RockFinder3 by bernhard

Combine the power of ProcessWire selectors and SQL.

img

Combine the power of ProcessWire selectors and SQL


img

Preface

Why this module exists


Initially RockFinder1 was built to feed client side datatables with an array of ProcessWire page data. Loading all pages into memory via a $pages->find() query can quickly get inefficient. Querying the database directly via SQL can quickly get very complex on the other hand.

RockFinder is here to help you in such situations and makes finding (or aggregating) data stored in your ProcessWire installation easy, efficient and fun.

Possible use cases:

  • Find data for any kind of tabular data (tabulator.info, datatables.net, ag-grid.com).
  • Reduce the amount of necessary SQL queries (see here).
  • Find data for a CSV or XML export.
  • Find data for a REST-API.

Differences to previous RockFinder modules


Getting help / Contribute


Example Snippets


TracyDebugger is not necessary for using RockFinder3 but it is recommended. All examples in this readme show dumps of RockFinder instances using the Tracy Console.

Special thanks to Adrian once more for the brilliant TracyDebugger and the quick help for adding dumping support to the Tracy Console! This was tremendously helpful for developing this module and also for writing these docs.

img

Basic Concept

The concept of RockFinder is to get the base query of the $pages->find() call and modify it for our needs so that we get the best of both worlds: Easy PW selectors and powerful and efficient SQL operations.
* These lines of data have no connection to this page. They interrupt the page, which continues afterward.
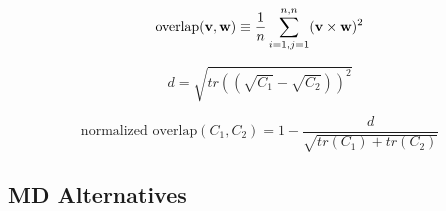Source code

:\begin{equation}
\text{overlap}(\mathbf{v}, \mathbf{w}) \equiv \frac{1}{n} \sum_{i=1, j=1}^{n,n} (\mathbf{v} \times \mathbf{w}) ^ 2
\end{equation}

\begin{equation}
d = \sqrt{tr((\sqrt{C_1} - \sqrt{C_2}))^2}
\end{equation}

\begin{equation}
\text{normalized overlap} (C_1, C_2) = 1 - \frac{d}{\sqrt{tr(C_1) + tr(C_2)}}
\end{equation}











\subsection{MD Alternatives}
In PW every find operation is turned into a DatabaseQuerySelect object. This class is great for working with SQL via PHP because you can easily modify the query at any time without complex string concatenation operations:

img

This is the magic behind RockFinder3! It provides an easy to use API to modify that base query and then fires one efficient SQL query and gets an array of stdClass objects as result.

img

Installation

Install the RockFinder3Master module. The master module is an autoload module that adds a new variable $rockfinder to the PW API and also installs the RockFinder3 module that is responsible for all the finding stuff.

img

Usage

In the most basic setup the only thing you need to provide to a RockFinder is a regular PW selector via the find() method:

// either via the API variable
$rockfinder->find("template=foo");

// or via a modules call
$modules->get('RockFinder3')->find("template=foo");

img

Adding columns

You'll most likely don't need only ids, so there is the addColumns() method for adding additional columns:

$rockfinder
  ->find("template=admin, limit=3")
  ->addColumns(['title', 'created']);

img

This makes it possible to easily add any field data of the requested page. If you want to add all fields of a template to the finder there is a shortcut:

$rockfinder
  ->find("template=foo")
  ->addColumnsFromTemplate("foo");

img

Getting data

When using a regular $pages->find() you get a PageArray as result. When working with RockFinder we don't want to get the PageArray to be more efficient. We usually want plain PHP arrays that we can then use in our PHP code or that we can send to other libraries as data source (for example as rows for a table library).

getRows()


This returns an array of the result having the id as key for every array item:

$finder = $rockfinder
  ->find("template=cat")
  ->addColumns(['title', 'owner']);
$rows = $finder->getRows();
db($rows);

img

Having the id as item key can be very handy and efficient to get one single array item via its id, eg db($rows[1071]):

img

getRowArray()


Sometimes having custom ids as array item keys is a drawback, though. For example tabulator needs a plain PHP array with auto-increment keys. In such cases you can use getRowArray():

img

img

Dumping data

For small finders Tracy's dump() feature is enough, but if you have more complex finders or you have thousands of pages this might get really inconvenient. That's why RockFinder3 ships with a custom dump() method that works in the tracy console and turns the result of the finder into a paginated table (using tabulator.info).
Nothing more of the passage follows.